### HOW TO COMPLETE THIS TASK
What you return must match every record word for word.

[Data excerpts]

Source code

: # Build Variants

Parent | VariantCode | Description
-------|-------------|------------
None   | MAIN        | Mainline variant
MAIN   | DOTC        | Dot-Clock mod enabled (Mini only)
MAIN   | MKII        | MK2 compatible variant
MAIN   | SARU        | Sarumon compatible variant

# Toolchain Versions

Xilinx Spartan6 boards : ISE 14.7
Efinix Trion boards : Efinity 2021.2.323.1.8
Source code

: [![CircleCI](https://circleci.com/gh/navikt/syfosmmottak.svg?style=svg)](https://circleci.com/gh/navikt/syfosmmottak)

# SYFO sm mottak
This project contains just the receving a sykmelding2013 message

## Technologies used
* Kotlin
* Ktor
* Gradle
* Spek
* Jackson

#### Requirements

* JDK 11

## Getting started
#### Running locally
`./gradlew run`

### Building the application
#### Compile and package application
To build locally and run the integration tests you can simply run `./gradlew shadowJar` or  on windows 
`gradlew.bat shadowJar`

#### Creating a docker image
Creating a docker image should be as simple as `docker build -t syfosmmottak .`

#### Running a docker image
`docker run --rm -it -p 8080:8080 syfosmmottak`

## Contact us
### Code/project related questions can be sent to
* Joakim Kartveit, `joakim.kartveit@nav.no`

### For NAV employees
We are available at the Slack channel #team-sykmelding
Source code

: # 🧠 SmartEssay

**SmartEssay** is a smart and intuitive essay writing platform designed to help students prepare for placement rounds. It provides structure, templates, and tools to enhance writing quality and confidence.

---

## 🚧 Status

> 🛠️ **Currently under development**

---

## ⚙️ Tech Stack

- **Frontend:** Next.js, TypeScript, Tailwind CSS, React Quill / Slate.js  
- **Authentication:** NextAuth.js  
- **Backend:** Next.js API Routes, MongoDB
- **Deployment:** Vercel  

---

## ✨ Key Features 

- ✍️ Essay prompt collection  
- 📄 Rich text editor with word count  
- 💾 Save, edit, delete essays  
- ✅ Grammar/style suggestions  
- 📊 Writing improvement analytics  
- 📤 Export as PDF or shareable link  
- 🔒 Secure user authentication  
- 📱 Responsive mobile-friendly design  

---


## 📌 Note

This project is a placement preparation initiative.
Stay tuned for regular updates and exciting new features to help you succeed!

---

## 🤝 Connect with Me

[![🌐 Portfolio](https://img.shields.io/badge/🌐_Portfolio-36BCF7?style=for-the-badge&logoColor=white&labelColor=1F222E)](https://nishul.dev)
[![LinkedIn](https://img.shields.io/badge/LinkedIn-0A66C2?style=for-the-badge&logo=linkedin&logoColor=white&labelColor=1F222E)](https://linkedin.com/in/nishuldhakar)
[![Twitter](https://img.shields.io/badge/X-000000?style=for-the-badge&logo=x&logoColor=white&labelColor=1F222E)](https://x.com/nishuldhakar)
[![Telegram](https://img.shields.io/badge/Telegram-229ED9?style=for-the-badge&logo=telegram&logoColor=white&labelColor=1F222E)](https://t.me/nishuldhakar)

### WORKED SOLUTION
Source code

: # Build Variants

Parent | VariantCode | Description
-------|-------------|------------
None   | MAIN        | Mainline variant
MAIN   | DOTC        | Dot-Clock mod enabled (Mini only)
MAIN   | MKII        | MK2 compatible variant
MAIN   | SARU        | Sarumon compatible variant

# Toolchain Versions

Xilinx Spartan6 boards : ISE 14.7
Efinix Trion boards : Efinity 2021.2.323.1.8
Source code

: [![CircleCI](https://circleci.com/gh/navikt/syfosmmottak.svg?style=svg)](https://circleci.com/gh/navikt/syfosmmottak)

# SYFO sm mottak
This project contains just the receving a sykmelding2013 message

## Technologies used
* Kotlin
* Ktor
* Gradle
* Spek
* Jackson

#### Requirements

* JDK 11

## Getting started
#### Running locally
`./gradlew run`

### Building the application
#### Compile and package application
To build locally and run the integration tests you can simply run `./gradlew shadowJar` or  on windows 
`gradlew.bat shadowJar`

#### Creating a docker image
Creating a docker image should be as simple as `docker build -t syfosmmottak .`

#### Running a docker image
`docker run --rm -it -p 8080:8080 syfosmmottak`

## Contact us
### Code/project related questions can be sent to
* Joakim Kartveit, `joakim.kartveit@nav.no`

### For NAV employees
We are available at the Slack channel #team-sykmelding
Source code

: # 🧠 SmartEssay

**SmartEssay** is a smart and intuitive essay writing platform designed to help students prepare for placement rounds. It provides structure, templates, and tools to enhance writing quality and confidence.

---

## 🚧 Status

> 🛠️ **Currently under development**

---

## ⚙️ Tech Stack

- **Frontend:** Next.js, TypeScript, Tailwind CSS, React Quill / Slate.js  
- **Authentication:** NextAuth.js  
- **Backend:** Next.js API Routes, MongoDB
- **Deployment:** Vercel  

---

## ✨ Key Features 

- ✍️ Essay prompt collection  
- 📄 Rich text editor with word count  
- 💾 Save, edit, delete essays  
- ✅ Grammar/style suggestions  
- 📊 Writing improvement analytics  
- 📤 Export as PDF or shareable link  
- 🔒 Secure user authentication  
- 📱 Responsive mobile-friendly design  

---


## 📌 Note

This project is a placement preparation initiative.
Stay tuned for regular updates and exciting new features to help you succeed!

---

## 🤝 Connect with Me

[![🌐 Portfolio](https://img.shields.io/badge/🌐_Portfolio-36BCF7?style=for-the-badge&logoColor=white&labelColor=1F222E)](https://nishul.dev)
[![LinkedIn](https://img.shields.io/badge/LinkedIn-0A66C2?style=for-the-badge&logo=linkedin&logoColor=white&labelColor=1F222E)](https://linkedin.com/in/nishuldhakar)
[![Twitter](https://img.shields.io/badge/X-000000?style=for-the-badge&logo=x&logoColor=white&labelColor=1F222E)](https://x.com/nishuldhakar)
[![Telegram](https://img.shields.io/badge/Telegram-229ED9?style=for-the-badge&logo=telegram&logoColor=white&labelColor=1F222E)](https://t.me/nishuldhakar)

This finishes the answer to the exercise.